What to work on >>
Looking at the entries below, how many lines include the word "People"? Answer with the number alone.

::::::::::

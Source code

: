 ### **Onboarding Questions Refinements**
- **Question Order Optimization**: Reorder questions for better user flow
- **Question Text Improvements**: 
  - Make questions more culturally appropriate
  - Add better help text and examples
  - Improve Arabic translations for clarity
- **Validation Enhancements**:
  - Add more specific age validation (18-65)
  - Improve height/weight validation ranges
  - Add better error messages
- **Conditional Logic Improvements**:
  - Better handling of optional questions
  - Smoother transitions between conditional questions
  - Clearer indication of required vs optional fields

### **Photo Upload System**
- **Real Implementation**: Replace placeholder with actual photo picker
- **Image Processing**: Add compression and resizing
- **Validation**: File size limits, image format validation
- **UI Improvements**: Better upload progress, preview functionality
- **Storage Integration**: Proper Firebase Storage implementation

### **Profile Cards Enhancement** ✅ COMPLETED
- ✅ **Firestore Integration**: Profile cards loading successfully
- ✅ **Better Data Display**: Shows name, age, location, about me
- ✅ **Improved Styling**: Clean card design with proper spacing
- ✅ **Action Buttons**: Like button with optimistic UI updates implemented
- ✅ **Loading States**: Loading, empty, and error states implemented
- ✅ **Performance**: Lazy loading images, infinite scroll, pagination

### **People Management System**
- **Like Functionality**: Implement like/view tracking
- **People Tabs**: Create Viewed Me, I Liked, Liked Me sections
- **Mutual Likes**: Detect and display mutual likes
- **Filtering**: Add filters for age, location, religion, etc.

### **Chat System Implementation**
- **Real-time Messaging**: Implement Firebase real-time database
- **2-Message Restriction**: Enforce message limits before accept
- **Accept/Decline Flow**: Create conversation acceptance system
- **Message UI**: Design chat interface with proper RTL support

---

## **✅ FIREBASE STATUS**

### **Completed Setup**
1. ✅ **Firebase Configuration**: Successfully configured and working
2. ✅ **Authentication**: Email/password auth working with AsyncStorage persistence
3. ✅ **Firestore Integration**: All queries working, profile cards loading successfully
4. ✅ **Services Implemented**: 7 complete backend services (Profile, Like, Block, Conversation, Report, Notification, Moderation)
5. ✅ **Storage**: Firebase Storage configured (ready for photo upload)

::::::::::

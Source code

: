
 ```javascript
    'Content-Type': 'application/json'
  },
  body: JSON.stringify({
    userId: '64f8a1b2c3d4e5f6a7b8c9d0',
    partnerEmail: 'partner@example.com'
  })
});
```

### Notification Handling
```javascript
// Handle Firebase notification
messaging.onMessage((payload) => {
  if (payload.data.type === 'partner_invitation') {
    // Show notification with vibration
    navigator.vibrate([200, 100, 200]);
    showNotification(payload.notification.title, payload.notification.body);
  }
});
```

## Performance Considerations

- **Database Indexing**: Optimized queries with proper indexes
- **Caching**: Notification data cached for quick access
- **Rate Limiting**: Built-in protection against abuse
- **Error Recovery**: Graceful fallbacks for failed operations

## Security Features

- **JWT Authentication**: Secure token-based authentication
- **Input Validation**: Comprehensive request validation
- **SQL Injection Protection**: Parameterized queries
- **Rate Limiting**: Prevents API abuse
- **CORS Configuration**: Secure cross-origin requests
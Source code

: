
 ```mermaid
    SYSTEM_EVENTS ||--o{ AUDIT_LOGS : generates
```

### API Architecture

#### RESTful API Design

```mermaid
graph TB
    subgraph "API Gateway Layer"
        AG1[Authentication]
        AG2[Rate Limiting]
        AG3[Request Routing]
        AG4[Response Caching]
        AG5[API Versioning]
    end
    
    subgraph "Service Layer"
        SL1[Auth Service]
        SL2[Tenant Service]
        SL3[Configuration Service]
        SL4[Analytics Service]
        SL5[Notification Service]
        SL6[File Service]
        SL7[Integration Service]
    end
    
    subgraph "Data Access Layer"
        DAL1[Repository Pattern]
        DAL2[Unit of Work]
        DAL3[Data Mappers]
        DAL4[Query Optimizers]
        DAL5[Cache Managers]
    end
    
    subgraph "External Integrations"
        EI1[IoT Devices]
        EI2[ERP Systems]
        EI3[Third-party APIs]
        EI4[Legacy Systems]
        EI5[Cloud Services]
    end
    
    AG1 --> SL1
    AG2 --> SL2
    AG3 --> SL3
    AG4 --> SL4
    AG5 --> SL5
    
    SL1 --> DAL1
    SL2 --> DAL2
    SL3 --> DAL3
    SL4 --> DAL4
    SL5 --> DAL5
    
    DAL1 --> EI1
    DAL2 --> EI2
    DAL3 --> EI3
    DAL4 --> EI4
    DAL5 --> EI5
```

::::::::::

Written answer >>
2